Each line of the records below that contains "detection" needs to be copied.
─── Extracted entries ───
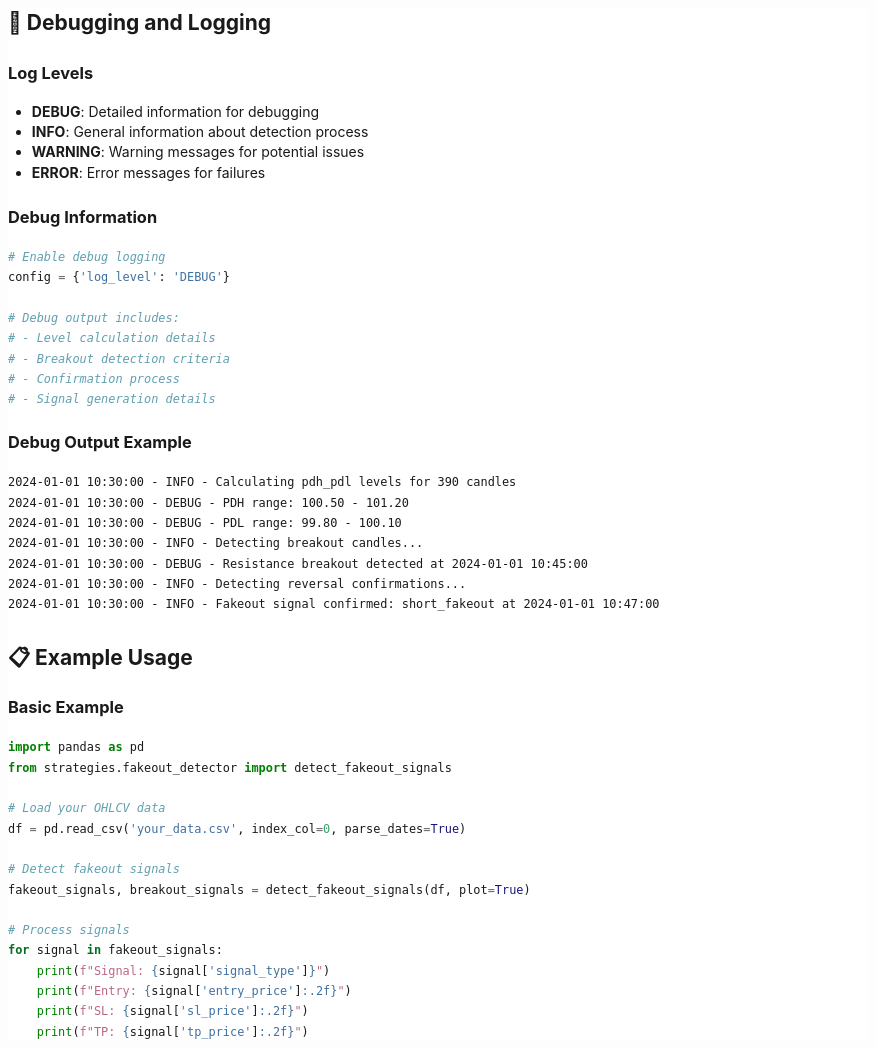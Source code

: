 ## 🐛 Debugging and Logging

### Log Levels
- **DEBUG**: Detailed information for debugging
- **INFO**: General information about detection process
- **WARNING**: Warning messages for potential issues
- **ERROR**: Error messages for failures

### Debug Information
```python
# Enable debug logging
config = {'log_level': 'DEBUG'}

# Debug output includes:
# - Level calculation details
# - Breakout detection criteria
# - Confirmation process
# - Signal generation details
```

### Debug Output Example
```
2024-01-01 10:30:00 - INFO - Calculating pdh_pdl levels for 390 candles
2024-01-01 10:30:00 - DEBUG - PDH range: 100.50 - 101.20
2024-01-01 10:30:00 - DEBUG - PDL range: 99.80 - 100.10
2024-01-01 10:30:00 - INFO - Detecting breakout candles...
2024-01-01 10:30:00 - DEBUG - Resistance breakout detected at 2024-01-01 10:45:00
2024-01-01 10:30:00 - INFO - Detecting reversal confirmations...
2024-01-01 10:30:00 - INFO - Fakeout signal confirmed: short_fakeout at 2024-01-01 10:47:00
```

## 📋 Example Usage

### Basic Example
```python
import pandas as pd
from strategies.fakeout_detector import detect_fakeout_signals

# Load your OHLCV data
df = pd.read_csv('your_data.csv', index_col=0, parse_dates=True)

# Detect fakeout signals
fakeout_signals, breakout_signals = detect_fakeout_signals(df, plot=True)

# Process signals
for signal in fakeout_signals:
    print(f"Signal: {signal['signal_type']}")
    print(f"Entry: {signal['entry_price']:.2f}")
    print(f"SL: {signal['sl_price']:.2f}")
    print(f"TP: {signal['tp_price']:.2f}")
```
───
Your response:
- **INFO**: General information about detection process
# - Breakout detection criteria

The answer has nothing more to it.